Hello, Do we have any update on this bz ? Mukul
(In reply to Mukul Malhotra from comment #11) > Hello, > > Do we have any update on this bz ? I'll be working on it today. Will probably have some updates over the course of the day. > > Mukul
Raghavendra, Customer actually does have the reproducible steps other then comment#10 where the rsync processes used to copy hundreds of thousands .jpg files on the gluster volume which results in hung state. Mukul
(In reply to Mukul Malhotra from comment #17) > Raghavendra, > > Customer actually does have the reproducible steps other then comment#10 > where the rsync processes used to copy hundreds of thousands .jpg files on > the gluster volume which results in hung state. Good :). Is it possible to share the steps across? A script is even better :). > > Mukul
Did you actually mean the alternative reproducer is mentioned in comment 10, where a bunch of rsync commands are copying *.jpg files?
Raghavendra, >Did you actually mean the alternative reproducer is mentioned in comment 10, where a bunch of rsync commands are copying *.jpg files? Yes correct as customer does not have any other reproducer. Mukul
Raghavendra, As per current update, customer's Issue has been resolved after suggesting a workaround to disable "performance.client-io-threads" option. Now, customer has requested a hotfix to be installed on a production system & does not require a testbuild fix. Customer has been informed that as the patch will be available then we will Initiate the hotfix process & provide update by next week. Mukul
@Mukul, Please guide the CU to the kcs article which mentions about "client-io-thread" support for disperse volumes. If the CU does not hit the reported issue with disabling "client-io-thread", same should be recommended. Also, Please update the CU that RHGS team is working on enabling "client-io-thread" for other volume types for upcoming RHGS 3.2 release but it is tentative at this stage.
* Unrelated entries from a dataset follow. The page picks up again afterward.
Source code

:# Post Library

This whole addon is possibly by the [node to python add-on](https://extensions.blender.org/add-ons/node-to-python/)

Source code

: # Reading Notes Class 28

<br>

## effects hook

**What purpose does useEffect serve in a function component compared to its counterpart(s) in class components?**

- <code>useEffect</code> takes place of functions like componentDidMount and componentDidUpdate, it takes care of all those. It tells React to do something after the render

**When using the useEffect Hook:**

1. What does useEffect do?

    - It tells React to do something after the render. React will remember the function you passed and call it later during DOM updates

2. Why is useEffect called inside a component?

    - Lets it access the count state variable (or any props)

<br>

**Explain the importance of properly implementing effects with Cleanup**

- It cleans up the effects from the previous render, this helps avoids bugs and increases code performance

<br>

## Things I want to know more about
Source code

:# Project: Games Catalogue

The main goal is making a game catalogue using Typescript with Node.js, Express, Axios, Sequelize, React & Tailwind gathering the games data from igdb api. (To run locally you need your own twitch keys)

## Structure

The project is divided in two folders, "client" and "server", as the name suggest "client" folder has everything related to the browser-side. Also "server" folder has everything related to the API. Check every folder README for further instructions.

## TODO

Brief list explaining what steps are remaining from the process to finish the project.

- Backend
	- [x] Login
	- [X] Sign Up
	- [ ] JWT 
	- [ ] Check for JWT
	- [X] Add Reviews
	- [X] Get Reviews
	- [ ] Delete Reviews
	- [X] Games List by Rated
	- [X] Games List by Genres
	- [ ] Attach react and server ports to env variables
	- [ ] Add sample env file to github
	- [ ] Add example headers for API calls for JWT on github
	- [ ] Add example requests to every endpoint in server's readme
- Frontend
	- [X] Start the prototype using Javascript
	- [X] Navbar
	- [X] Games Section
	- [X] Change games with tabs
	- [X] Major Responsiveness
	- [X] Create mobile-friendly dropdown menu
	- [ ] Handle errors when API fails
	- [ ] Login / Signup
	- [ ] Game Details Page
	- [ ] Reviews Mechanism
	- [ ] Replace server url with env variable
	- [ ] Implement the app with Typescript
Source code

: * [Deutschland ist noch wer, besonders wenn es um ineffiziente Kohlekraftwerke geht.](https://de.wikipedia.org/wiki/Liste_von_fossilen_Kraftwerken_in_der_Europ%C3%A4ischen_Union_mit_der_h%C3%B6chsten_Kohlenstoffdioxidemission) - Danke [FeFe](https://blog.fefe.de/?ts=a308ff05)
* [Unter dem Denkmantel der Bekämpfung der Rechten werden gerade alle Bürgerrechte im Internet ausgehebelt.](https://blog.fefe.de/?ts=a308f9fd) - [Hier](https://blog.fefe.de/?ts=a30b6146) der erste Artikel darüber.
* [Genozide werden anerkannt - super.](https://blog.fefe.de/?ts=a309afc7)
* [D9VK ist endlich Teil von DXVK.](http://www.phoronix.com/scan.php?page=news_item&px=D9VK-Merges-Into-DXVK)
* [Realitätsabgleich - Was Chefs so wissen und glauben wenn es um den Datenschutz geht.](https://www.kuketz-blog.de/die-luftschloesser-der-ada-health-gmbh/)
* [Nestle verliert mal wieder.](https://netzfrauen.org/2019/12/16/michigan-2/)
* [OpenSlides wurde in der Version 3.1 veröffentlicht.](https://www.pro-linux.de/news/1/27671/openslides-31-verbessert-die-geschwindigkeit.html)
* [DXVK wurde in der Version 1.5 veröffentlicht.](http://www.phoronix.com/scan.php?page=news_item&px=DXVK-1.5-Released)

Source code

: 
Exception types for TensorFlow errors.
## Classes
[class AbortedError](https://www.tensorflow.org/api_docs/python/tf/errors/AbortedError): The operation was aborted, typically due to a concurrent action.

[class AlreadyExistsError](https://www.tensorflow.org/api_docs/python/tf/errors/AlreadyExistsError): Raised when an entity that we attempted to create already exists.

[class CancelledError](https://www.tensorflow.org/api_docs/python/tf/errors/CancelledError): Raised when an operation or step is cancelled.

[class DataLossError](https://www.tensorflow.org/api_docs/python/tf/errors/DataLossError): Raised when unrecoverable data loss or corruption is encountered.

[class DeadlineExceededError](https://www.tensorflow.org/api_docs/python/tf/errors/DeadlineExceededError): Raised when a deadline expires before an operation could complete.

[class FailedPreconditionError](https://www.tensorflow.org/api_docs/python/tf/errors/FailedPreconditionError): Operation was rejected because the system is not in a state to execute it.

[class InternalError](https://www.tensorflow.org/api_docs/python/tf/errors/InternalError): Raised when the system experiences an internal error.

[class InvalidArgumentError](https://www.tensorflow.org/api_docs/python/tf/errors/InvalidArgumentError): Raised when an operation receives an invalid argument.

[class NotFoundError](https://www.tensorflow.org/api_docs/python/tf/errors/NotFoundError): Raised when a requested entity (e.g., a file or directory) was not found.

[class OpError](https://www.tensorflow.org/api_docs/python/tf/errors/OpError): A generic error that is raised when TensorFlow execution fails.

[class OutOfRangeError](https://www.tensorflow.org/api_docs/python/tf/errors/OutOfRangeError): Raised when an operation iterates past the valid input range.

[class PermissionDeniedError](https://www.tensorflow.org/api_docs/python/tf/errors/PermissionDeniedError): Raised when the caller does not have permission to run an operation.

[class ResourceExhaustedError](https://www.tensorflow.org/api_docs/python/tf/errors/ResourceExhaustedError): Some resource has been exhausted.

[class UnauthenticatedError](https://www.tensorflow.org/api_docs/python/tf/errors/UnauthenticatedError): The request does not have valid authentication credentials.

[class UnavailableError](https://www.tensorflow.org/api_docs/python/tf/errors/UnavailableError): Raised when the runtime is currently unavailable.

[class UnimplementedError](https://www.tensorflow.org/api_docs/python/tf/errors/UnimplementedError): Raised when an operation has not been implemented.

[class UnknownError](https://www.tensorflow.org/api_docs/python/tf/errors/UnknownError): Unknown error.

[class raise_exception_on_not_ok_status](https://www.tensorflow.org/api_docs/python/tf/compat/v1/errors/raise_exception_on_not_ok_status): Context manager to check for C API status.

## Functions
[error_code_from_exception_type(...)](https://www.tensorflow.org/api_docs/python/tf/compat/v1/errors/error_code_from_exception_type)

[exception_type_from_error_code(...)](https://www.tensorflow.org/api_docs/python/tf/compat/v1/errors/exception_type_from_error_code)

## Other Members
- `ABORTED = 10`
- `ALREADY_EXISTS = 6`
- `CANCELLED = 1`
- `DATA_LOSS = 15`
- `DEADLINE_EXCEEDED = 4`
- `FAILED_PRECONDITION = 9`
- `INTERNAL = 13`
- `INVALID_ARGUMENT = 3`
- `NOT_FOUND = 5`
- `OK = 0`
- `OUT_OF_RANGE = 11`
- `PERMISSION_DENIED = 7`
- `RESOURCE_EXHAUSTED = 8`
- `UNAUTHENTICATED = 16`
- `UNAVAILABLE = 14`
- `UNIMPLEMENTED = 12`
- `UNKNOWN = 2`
Alok, >@Mukul, Please guide the CU to the kcs article which mentions about "client-io-thread" support for disperse volumes. If the CU does not hit the reported issue with disabling "client-io-thread", same should be recommended Thanks, this information (disabling "client-io-thread") was already provided to the customer as a workaround earlier & it fixes the issue. Also, suggested that this option is recommended with Erasure Coded volume + FUSE client. >Also, Please update the CU that RHGS team is working on enabling "client-io-thread" for other volume types for upcoming RHGS 3.2 release but it is tentative at this stage. Yes suggested the same & the case has been closed by the customer. Mukul
upstream mainline : http://review.gluster.org/15579 (merged) upstream 3.8 : http://review.gluster.org/15658 (merged)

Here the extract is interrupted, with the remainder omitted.